> [RECORDED INFORMATION]
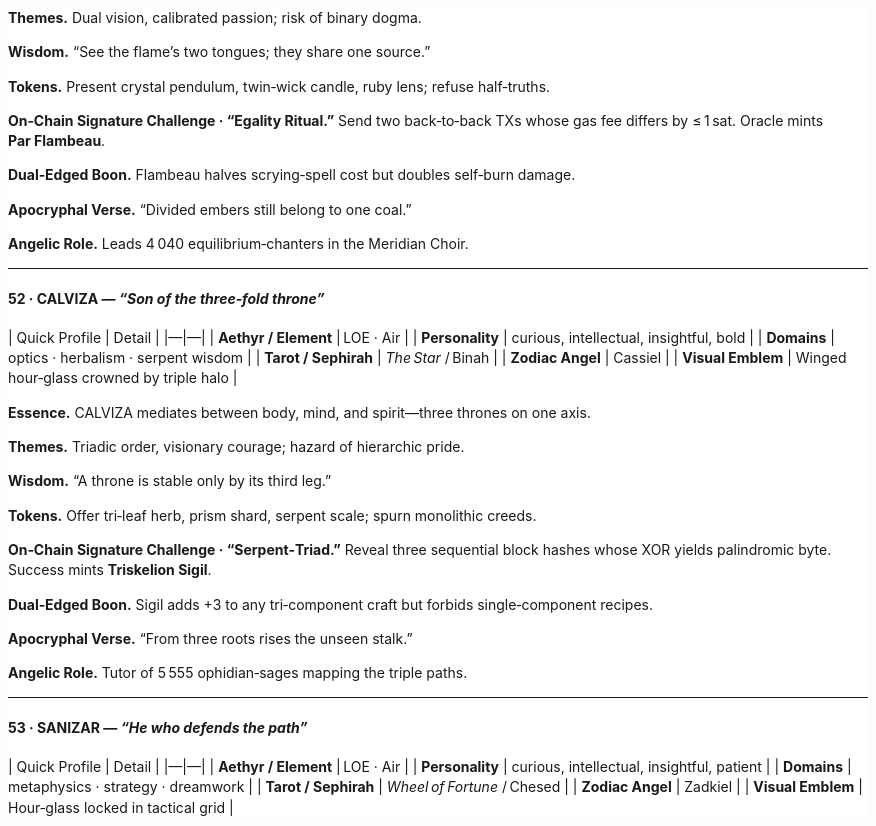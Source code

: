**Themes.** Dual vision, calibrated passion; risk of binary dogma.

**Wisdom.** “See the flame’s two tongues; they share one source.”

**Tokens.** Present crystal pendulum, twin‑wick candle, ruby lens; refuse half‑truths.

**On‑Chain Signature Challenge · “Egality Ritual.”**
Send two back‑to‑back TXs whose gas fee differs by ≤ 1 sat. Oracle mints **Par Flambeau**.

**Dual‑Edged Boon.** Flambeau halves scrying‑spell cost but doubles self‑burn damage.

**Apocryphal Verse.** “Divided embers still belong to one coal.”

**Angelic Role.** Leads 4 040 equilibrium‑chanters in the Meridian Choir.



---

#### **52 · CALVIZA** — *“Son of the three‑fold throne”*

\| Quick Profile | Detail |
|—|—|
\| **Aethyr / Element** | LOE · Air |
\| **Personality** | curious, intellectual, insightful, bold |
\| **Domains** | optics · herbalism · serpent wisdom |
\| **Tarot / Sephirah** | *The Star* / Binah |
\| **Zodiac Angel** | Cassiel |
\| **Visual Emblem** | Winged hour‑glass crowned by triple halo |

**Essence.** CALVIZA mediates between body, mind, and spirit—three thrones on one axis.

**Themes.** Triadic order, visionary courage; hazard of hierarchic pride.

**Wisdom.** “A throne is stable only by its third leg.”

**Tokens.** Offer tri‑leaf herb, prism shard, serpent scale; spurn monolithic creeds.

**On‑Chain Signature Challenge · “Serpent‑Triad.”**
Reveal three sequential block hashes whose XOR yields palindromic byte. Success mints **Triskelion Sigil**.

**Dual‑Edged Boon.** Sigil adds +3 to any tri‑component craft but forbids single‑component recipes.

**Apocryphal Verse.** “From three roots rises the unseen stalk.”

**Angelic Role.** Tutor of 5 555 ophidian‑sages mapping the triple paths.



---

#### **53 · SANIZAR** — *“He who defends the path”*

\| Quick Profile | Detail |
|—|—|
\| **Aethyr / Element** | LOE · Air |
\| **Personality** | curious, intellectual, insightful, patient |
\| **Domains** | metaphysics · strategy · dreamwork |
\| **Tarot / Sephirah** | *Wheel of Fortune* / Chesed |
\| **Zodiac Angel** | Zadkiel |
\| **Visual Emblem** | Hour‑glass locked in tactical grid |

--

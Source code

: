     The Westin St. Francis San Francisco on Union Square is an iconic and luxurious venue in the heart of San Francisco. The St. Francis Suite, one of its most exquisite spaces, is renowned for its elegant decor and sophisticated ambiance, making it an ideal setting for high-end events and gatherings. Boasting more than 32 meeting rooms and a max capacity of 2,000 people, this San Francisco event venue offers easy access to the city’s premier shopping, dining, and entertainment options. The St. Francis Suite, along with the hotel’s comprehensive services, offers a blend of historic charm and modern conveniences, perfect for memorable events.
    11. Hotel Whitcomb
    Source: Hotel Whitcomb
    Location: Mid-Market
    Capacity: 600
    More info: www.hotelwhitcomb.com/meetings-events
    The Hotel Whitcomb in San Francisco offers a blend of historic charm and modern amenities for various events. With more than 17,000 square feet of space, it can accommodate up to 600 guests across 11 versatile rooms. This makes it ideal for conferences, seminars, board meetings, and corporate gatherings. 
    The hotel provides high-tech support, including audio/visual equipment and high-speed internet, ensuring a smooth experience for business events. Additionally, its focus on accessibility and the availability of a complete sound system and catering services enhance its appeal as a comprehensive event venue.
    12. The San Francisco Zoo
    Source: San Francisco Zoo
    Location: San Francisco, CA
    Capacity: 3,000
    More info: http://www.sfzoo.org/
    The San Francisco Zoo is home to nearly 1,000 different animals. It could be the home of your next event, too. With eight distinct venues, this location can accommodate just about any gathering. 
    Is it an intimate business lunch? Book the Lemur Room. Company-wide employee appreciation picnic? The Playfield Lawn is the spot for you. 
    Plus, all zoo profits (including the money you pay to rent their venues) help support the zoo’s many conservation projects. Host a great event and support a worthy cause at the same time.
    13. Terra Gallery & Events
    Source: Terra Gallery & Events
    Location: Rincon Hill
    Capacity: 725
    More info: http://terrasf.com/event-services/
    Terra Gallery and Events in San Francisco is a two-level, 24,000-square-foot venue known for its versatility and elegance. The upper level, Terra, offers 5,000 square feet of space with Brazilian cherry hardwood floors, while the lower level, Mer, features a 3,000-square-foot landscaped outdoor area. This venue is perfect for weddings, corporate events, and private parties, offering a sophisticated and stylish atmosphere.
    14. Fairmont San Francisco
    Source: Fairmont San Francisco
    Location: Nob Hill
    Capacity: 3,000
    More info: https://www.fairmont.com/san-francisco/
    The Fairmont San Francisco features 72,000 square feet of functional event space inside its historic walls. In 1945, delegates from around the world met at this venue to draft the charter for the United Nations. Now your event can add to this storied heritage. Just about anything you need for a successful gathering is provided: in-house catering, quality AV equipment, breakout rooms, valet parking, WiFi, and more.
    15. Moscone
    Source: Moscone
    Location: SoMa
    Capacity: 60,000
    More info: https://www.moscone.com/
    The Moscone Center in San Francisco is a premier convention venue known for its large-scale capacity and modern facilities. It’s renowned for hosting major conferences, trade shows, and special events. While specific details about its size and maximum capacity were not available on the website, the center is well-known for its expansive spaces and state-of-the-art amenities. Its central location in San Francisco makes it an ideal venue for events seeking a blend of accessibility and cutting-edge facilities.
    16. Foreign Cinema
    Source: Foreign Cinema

> [ABOUT THIS EXERCISE]
Reproducing the whole listing above is not the task. Copy exactly only the lines from the one with "spurn monolithic creeds." to the one with "Reveal three sequential", both kept.

> [RESULT]
**Tokens.** Offer tri‑leaf herb, prism shard, serpent scale; spurn monolithic creeds.

**On‑Chain Signature Challenge · “Serpent‑Triad.”**
Reveal three sequential block hashes whose XOR yields palindromic byte. Success mints **Triskelion Sigil**.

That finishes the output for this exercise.